WHAT THE EXERCISE ASKS
Using the listing below, set down exactly the lines starting at the line that contains "Cloud of Sales](#the-cloud-of-sales)" and ending at the line that contains "[Guide Users with", both included, and no others.
(SOURCE MATERIAL begins)
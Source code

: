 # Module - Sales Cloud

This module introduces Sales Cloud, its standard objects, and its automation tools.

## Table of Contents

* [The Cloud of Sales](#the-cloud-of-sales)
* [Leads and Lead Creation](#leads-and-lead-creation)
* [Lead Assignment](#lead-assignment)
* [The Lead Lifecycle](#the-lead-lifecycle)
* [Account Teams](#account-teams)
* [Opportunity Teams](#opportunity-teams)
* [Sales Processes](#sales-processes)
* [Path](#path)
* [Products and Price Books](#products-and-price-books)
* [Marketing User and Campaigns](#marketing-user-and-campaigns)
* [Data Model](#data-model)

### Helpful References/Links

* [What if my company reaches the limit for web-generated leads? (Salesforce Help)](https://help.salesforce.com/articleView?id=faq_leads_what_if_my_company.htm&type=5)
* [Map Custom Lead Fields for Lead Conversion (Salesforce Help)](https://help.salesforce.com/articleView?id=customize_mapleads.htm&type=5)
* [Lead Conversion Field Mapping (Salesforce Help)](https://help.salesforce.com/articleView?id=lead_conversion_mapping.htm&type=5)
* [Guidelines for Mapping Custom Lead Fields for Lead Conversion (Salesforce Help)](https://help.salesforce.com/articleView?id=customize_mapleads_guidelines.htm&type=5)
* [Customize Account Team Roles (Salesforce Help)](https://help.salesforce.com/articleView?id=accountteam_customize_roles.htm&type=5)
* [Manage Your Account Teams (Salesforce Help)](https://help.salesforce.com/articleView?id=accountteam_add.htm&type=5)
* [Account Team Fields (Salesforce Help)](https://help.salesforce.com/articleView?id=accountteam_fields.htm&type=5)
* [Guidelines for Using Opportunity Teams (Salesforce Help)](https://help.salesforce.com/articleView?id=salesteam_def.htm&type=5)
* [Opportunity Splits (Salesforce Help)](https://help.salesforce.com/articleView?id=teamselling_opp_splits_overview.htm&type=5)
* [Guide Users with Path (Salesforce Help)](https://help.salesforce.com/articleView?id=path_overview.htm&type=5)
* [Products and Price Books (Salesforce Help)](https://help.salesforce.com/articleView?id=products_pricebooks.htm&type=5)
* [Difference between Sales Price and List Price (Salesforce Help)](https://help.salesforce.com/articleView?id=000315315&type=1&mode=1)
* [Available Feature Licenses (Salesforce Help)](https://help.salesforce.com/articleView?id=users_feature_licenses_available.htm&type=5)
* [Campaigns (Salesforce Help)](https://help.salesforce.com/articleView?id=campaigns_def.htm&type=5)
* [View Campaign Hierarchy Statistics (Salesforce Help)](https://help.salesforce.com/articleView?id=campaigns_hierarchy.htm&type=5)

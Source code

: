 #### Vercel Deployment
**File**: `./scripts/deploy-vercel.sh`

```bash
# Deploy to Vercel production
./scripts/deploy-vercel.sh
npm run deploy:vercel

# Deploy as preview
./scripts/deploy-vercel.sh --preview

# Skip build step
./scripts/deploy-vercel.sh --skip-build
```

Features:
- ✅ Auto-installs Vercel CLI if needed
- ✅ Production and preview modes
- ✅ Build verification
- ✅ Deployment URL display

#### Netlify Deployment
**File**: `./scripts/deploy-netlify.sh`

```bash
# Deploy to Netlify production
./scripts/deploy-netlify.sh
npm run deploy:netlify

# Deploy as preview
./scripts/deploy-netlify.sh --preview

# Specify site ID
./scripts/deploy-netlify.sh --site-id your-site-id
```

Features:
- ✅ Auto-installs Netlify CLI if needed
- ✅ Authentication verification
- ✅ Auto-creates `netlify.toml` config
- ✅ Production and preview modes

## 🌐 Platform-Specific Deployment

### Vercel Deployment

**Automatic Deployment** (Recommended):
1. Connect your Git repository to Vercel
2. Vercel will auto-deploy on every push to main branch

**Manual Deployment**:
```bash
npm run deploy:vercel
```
(SOURCE MATERIAL ends)
RESPONSE FOR THIS EXERCISE
* [The Cloud of Sales](#the-cloud-of-sales)
* [Leads and Lead Creation](#leads-and-lead-creation)
* [Lead Assignment](#lead-assignment)
* [The Lead Lifecycle](#the-lead-lifecycle)
* [Account Teams](#account-teams)
* [Opportunity Teams](#opportunity-teams)
* [Sales Processes](#sales-processes)
* [Path](#path)
* [Products and Price Books](#products-and-price-books)
* [Marketing User and Campaigns](#marketing-user-and-campaigns)
* [Data Model](#data-model)

### Helpful References/Links

* [What if my company reaches the limit for web-generated leads? (Salesforce Help)](https://help.salesforce.com/articleView?id=faq_leads_what_if_my_company.htm&type=5)
* [Map Custom Lead Fields for Lead Conversion (Salesforce Help)](https://help.salesforce.com/articleView?id=customize_mapleads.htm&type=5)
* [Lead Conversion Field Mapping (Salesforce Help)](https://help.salesforce.com/articleView?id=lead_conversion_mapping.htm&type=5)
* [Guidelines for Mapping Custom Lead Fields for Lead Conversion (Salesforce Help)](https://help.salesforce.com/articleView?id=customize_mapleads_guidelines.htm&type=5)
* [Customize Account Team Roles (Salesforce Help)](https://help.salesforce.com/articleView?id=accountteam_customize_roles.htm&type=5)
* [Manage Your Account Teams (Salesforce Help)](https://help.salesforce.com/articleView?id=accountteam_add.htm&type=5)
* [Account Team Fields (Salesforce Help)](https://help.salesforce.com/articleView?id=accountteam_fields.htm&type=5)
* [Guidelines for Using Opportunity Teams (Salesforce Help)](https://help.salesforce.com/articleView?id=salesteam_def.htm&type=5)
* [Opportunity Splits (Salesforce Help)](https://help.salesforce.com/articleView?id=teamselling_opp_splits_overview.htm&type=5)
* [Guide Users with Path (Salesforce Help)](https://help.salesforce.com/articleView?id=path_overview.htm&type=5)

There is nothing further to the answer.